Solinsky, however, is a name that not many would have picked to get anywhere close to the record. But just as Dathan Ritzenheim shocked everyone when he (comfortably) broke 13 minutes for 5,000m in Zurich last year, Solinsky produced the big surprise of the year so far.
His performance is further confirmation of a golden period for US-distance running. Yes, they have a long, long way to go to challenge the very best Kenyans and Ethiopians for depth and sustained quality of performance, but in the current generation of US-runners, you have an Olympic marathon medalist, a sub-60 half marathoner, a sub-13 5,000m runner, a New York Marathon champ, and now a sub-27 min 10,000m man. On the women’s side, top performers over 800m, 1500m (probably the best nation over this distance in 2009), and medals on the track over 10,000m and the marathon, and suddenly US-running is mighty competitive, which is brilliant for the sport.
Solinsky – the “fatty” world record holder
The Solinsky story will be interesting to follow later this year, when he runs more 5,000m races. For now, what is most interesting, in a quirky way, is the analysis that Letsrun.com produced yesterday, showing that Solinsky is the heaviest runner ever to break 27 minutes, and by some margin too.

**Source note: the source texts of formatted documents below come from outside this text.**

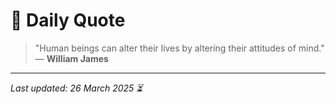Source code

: # 📜 Daily Quote

> "Human beings can alter their lives by altering their attitudes of mind."  
> — **William James**

---

_Last updated: 26 March 2025 ⏳_
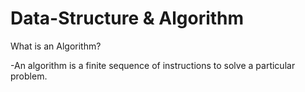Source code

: # Data-Structure & Algorithm


What is an Algorithm?

-An algorithm is a finite sequence of instructions to solve a particular problem.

Check out the table at the bottom of this post, and compare Solinsky, a relative giant at 73 kg (161 lbs) to the runners above him. Bekele at 54 kg (119 lbs), Gebrselassie (56 kg/123 lbs), Tergat (63kg/132 lbs) and Sammy Wanjiru (52kg/115 lbs) are some of the names on that list.
There are only 30 men in history who have done it, but Solinsky is 9 kg heavier than the next heaviest guys (Mohammed Mourhit and Mark Bett at 64 kg/141 lbs). In other words, until Solinsky, nobody heavier than 65kg had run sub-27 minutes, which is quite remarkable!
He is also the tallest (Paul Tergat held that record, but Solinksy is 3 cm taller than him, and the second slowest in history over 5,000m to break 27 minutes, but that should change when he gets to the track later this year.
Solinsky himself earned Letsrun’s quote of the day when he joked that his friends used to tell him that he’d broken the “fatty world record”. All things are relative, as distance running teaches us all the time, but well done to a guy who on paper, would stand little chance of achieving what he has. The tide continues to rise in the USA, and hopefully the European season sees them racing the Kenyans and Ethiopians to even faster times.